Earlier this month, the Irish Software Association (ISA), an affiliate to employers’ group IBEC, said the impending end of the Business Expansion Scheme (BES) will have disastrous effects on the software sector. It said start-up software firms found sources of finance such as venture capital funding and angel investors had dried up and many firms were depending on BES investment. The association has also called for the €750k-per-company ceiling for BES funding be raised to €2m. BES financing “plays an essential role in establishing a software start-up, in supporting job creation and in ongoing fundraising in the software sector”, the ISA said.
The future of BES and the Seed Capital Fund (SCF) are still uncertain. Discussions are taking place between the Department of Enterprise, Trade and Employment, the Department of Finance and Revenue Commissioners, but no final decision has yet been made. According to the Department of Finance: “The schemes are due to terminate on 31 December, 2003 and are being reviewed in the context of the forthcoming budget.”
The BES was originally introduced in 1984 as an income tax-based incentive for private investors to invest long-term equity capital in companies, in particular new and smaller companies, operating in certain sectors of the economy, which would otherwise find it difficult to raise such funding.
A recent survey conducted for the ISA found 96pc of respondents believed BES would be integral to funding a new software company. It found 66pc believed BES would be an important factor in future funding rounds for their firms and that 43pc of respondents had used BES funding. “The potential collapse of the indigenous software industry centres on the fact that very few start-up companies can or will be created without the backing of this critical BES funding,” said Cathal Friel, ISA chairman.

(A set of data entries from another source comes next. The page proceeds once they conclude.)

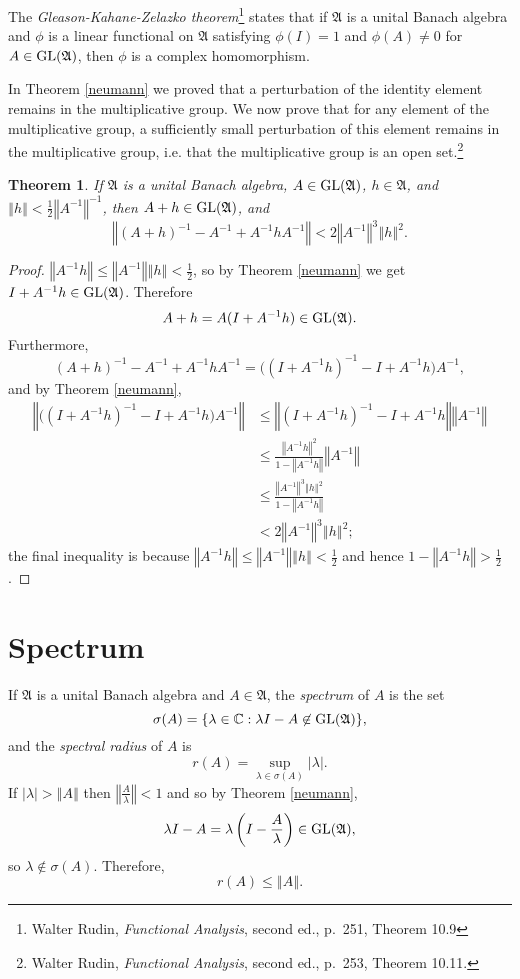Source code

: \documentclass{article}
\newcommand{\GL}{\ensuremath\mathrm{GL}}
\newcommand{\norm}[1]{\left\Vert #1 \right\Vert}
\newtheorem{theorem}{Theorem}
\theoremstyle{definition}
\begin{document}
  
 The {\em Gleason-Kahane-Zelazko theorem}\footnote{Walter Rudin, {\em Functional Analysis}, second ed., p.~251, Theorem 10.9}
 states that if $\mathfrak{A}$ is a unital Banach algebra and $\phi$ is a linear functional on $\mathfrak{A}$ satisfying
 $\phi(I)=1$ and $\phi(A) \neq 0$ for $A \in \GL(\mathfrak{A})$, then $\phi$ is a complex homomorphism.

 
 

 
 In Theorem \ref{neumann} we proved that a  perturbation of the identity element remains in the multiplicative group. We
 now prove that for any element of the multiplicative group, a sufficiently small perturbation of this element remains in the multiplicative
 group, i.e. that the multiplicative group is an open set.\footnote{Walter Rudin, {\em Functional Analysis}, second ed., p.~253, Theorem 10.11.} 
 
 \begin{theorem}
 If $\mathfrak{A}$ is a unital Banach algebra, $A \in \GL(\mathfrak{A})$, $h \in \mathfrak{A}$, and $\norm{h}<\frac{1}{2} \norm{A^{-1}}^{-1}$,
 then $A+h \in \GL(\mathfrak{A})$, and
 \[
 \norm{(A+h)^{-1}-A^{-1}+A^{-1}hA^{-1}} < 2 \norm{A^{-1}}^3 \norm{h}^2.
 \]
 \label{GLA}
 \end{theorem}
 \begin{proof}
 $\norm{A^{-1}h} \leq \norm{A^{-1}} \norm{h} < \frac{1}{2}$, so by Theorem \ref{neumann} we get $I+A^{-1}h \in \GL(\mathfrak{A})$. Therefore
\[
A+h = A(I+A^{-1}h) \in \GL(\mathfrak{A}).
\]
Furthermore,
\[
(A+h)^{-1}-A^{-1}+A^{-1}hA^{-1} = \big((I+A^{-1}h)^{-1}-I+A^{-1}h\big)A^{-1},
\]
and  by Theorem \ref{neumann},
\begin{align*}
\norm{\big((I+A^{-1}h)^{-1}-I+A^{-1}h\big)A^{-1}} &\leq \norm{(I+A^{-1}h)^{-1}-I+A^{-1}h} \norm{A^{-1}}\\
&\leq \frac{\norm{A^{-1}h}^2}{1-\norm{A^{-1}h}} \norm{A^{-1}}\\
&\leq \frac{\norm{A^{-1}}^3 \norm{h}^2}{1-\norm{A^{-1}h}}\\
&< 2 \norm{A^{-1}}^3 \norm{h}^2;
\end{align*}
the final inequality is because $\norm{A^{-1}h} \leq \norm{A^{-1}}\norm{h} < \frac{1}{2}$ and hence 
$1-\norm{A^{-1}h} > \frac{1}{2}$.
 \end{proof}



 
 
 \section{Spectrum}
 If $\mathfrak{A}$ is a unital Banach algebra and $A \in \mathfrak{A}$, the {\em spectrum} of $A$ is the set
 \[
 \sigma(A) = \{\lambda \in \mathbb{C}: \lambda I -A\not \in \GL(\mathfrak{A})\},
 \]
 and the {\em spectral radius} of $A$ is
 \[
 r(A)=\sup_{\lambda \in \sigma(A)} |\lambda|.
 \]
 If $|\lambda| > \norm{A}$ then  $\norm{\frac{A}{\lambda}}<1$ and so by Theorem \ref{neumann},
 \[
 \lambda I-A = \lambda\left(I-\frac{A}{\lambda}\right) \in \GL(\mathfrak{A}),
 \]
 so $\lambda \not \in \sigma(A)$. Therefore, 
 \[
 r(A) \leq \norm{A}.
 \]
 
\end{document}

Friel understood Finance Minister Charlie McCreevy’s “desire to remove asset-backed, minimal-risk tax-based schemes”, but felt software companies were exactly what the BES was set up for — “high risk, potentially high-return businesses aimed at the export market” that could not raise funding because they had no tangible assets. “The failure to retain BES will catapult the Irish software industry back into the dark ages,” said ISA deputy chair Bernadette Cullinan. Immediate and future job losses would result, she said.
Enterprise Ireland has also expressed concern regarding the possible cessation of both schemes. “The BES and the SCS are both part of the pro-business environment and both make a substantial contribution to technology-based sector and start-up companies. Anything pro-business in the current environment is very important,” it said.
The Tánaiste and Minister for Enterprise, Trade and Employment, Mary Harney TD, has also requested the extension of two equity-based tax incentives for entrepreneurs, which are due to cease at the end of this year.
Documents released under the Freedom of Information Act (FoI), 1997, show that the Tánaiste in her Budget 2003 submission last year requested that the Business Expansion Scheme (BES) and the Seed Capital Fund (SCF) be extended for a further three years until 31 December 2006. Although this document dates from last year siliconrepublic.com was told by a department official that the Tánaiste still holds this view.
Documents released under the FoI Act show more than €48m was approved in 343 investments to nearly 2,500 investors in 2002 under the BES. The total tax refund of the BES in 2002 (ie, the total cost to the Exchequer) was €20.7m, an increase of over 23pc since 2000/01. Under the SCS in 2002, €3.4m was invested in 44 companies, with €1.4m being the total tax refunded.